Task directions: Report the number of lines in the records below that hold "rendering", and leave out everything else.

*** The records Section Begins ***

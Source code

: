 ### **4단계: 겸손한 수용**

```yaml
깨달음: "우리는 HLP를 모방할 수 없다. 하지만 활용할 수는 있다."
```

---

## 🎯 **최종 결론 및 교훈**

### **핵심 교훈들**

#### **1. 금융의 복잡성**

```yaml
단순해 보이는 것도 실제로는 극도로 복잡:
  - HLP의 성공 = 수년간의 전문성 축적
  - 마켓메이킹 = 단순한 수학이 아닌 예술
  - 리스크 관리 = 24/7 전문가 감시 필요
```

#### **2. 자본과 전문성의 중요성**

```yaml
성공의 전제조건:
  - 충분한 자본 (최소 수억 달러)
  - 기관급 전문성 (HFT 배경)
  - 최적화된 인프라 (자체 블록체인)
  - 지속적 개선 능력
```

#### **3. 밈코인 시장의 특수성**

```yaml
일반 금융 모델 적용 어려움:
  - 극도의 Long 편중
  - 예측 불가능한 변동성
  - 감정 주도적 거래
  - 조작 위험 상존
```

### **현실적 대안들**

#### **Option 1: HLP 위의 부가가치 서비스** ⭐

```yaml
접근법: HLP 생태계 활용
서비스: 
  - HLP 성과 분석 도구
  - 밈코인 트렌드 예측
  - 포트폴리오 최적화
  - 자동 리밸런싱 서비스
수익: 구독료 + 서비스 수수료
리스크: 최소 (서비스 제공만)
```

*** The records Section Ends ***
*** The records Section Begins ***

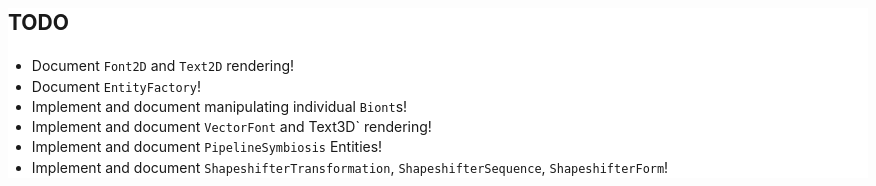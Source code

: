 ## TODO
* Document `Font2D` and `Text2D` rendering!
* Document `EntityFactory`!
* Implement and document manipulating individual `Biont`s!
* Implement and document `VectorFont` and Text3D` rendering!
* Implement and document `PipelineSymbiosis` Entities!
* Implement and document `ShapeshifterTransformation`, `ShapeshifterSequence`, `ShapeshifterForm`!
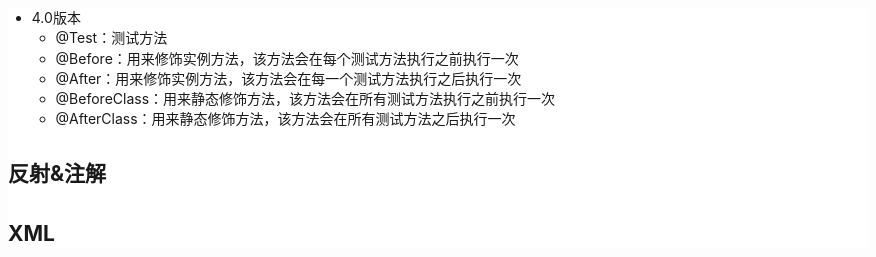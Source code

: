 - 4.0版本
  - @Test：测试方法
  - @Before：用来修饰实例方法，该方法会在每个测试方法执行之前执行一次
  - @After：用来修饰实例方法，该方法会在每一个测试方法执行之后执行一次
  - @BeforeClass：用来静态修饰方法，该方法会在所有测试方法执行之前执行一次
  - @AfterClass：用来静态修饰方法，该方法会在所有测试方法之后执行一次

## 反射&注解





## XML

*** The records Section Ends ***

Completed task: 2